Prompt: The lines of the records that include "courses" should all be copied.

Source information:
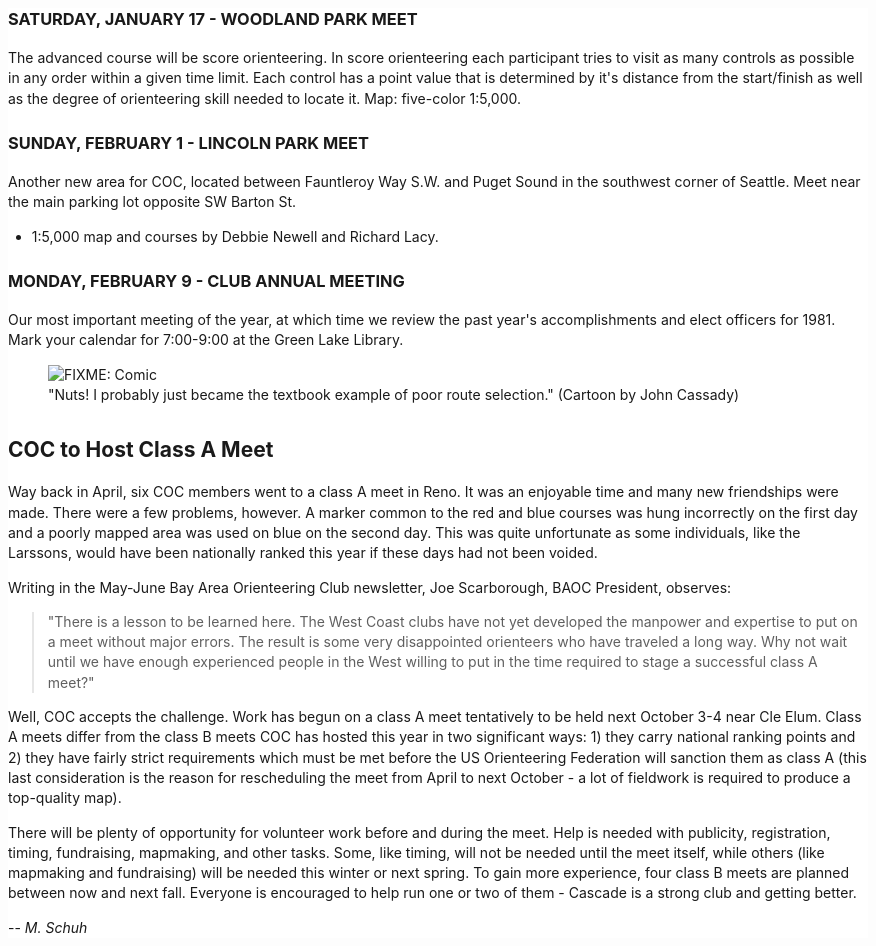 ### SATURDAY, JANUARY 17 - WOODLAND PARK MEET
The advanced course will be score orienteering. In score orienteering each participant tries to visit as many controls as possible in any order within a given time limit. Each control has a point value that is determined by it's distance from the start/finish as well as the degree of orienteering skill needed to locate it. Map: five-color 1:5,000.

### SUNDAY, FEBRUARY 1 - LINCOLN PARK MEET
Another new area for COC, located between Fauntleroy Way S.W. and Puget Sound in the southwest corner of Seattle. Meet near the main parking lot opposite SW Barton St.
- 1:5,000 map and courses by Debbie Newell and Richard Lacy.

### MONDAY, FEBRUARY 9 - CLUB ANNUAL MEETING
Our most important meeting of the year, at which time we review the past year's accomplishments and elect officers for 1981. Mark your calendar for 7:00-9:00 at the Green Lake Library.

<figure>
<img src="photo.jpg" alt="FIXME: Comic">
<figcaption>"Nuts! I probably just became the textbook example of poor route selection." (Cartoon by John Cassady)</figcaption>
</figure>

## COC to Host Class A Meet

Way back in April, six COC members went to a class A meet in Reno. It was an enjoyable time and many new friendships were made. There were a few problems, however. A marker common to the red and blue courses was hung incorrectly on the first day and a poorly mapped area was used on blue on the second day. This was quite unfortunate as some individuals, like the Larssons, would have been nationally ranked this year if these days had not been voided.

Writing in the May-June Bay Area Orienteering Club newsletter, Joe Scarborough, BAOC President, observes:

> "There is a lesson to be learned here. The West Coast clubs have not yet developed the manpower and expertise to put on a meet without major errors. The result is some very disappointed orienteers who have traveled a long way. Why not wait until we have enough experienced people in the West willing to put in the time required to stage a successful class A meet?"

Well, COC accepts the challenge. Work has begun on a class A meet tentatively to be held next October 3-4 near Cle Elum. Class A meets differ from the class B meets COC has hosted this year in two significant ways: 1) they carry national ranking points and 2) they have fairly strict requirements which must be met before the US Orienteering Federation will sanction them as class A (this last consideration is the reason for rescheduling the meet from April to next October - a lot of fieldwork is required to produce a top-quality map).

There will be plenty of opportunity for volunteer work before and during the meet. Help is needed with publicity, registration, timing, fundraising, mapmaking, and other tasks. Some, like timing, will not be needed until the meet itself, while others (like mapmaking and fundraising) will be needed this winter or next spring. To gain more experience, four class B meets are planned between now and next fall. Everyone is encouraged to help run one or two of them - Cascade is a strong club and getting better.

-- *M. Schuh*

The completed task:
- 1:5,000 map and courses by Debbie Newell and Richard Lacy.
Way back in April, six COC members went to a class A meet in Reno. It was an enjoyable time and many new friendships were made. There were a few problems, however. A marker common to the red and blue courses was hung incorrectly on the first day and a poorly mapped area was used on blue on the second day. This was quite unfortunate as some individuals, like the Larssons, would have been nationally ranked this year if these days had not been voided.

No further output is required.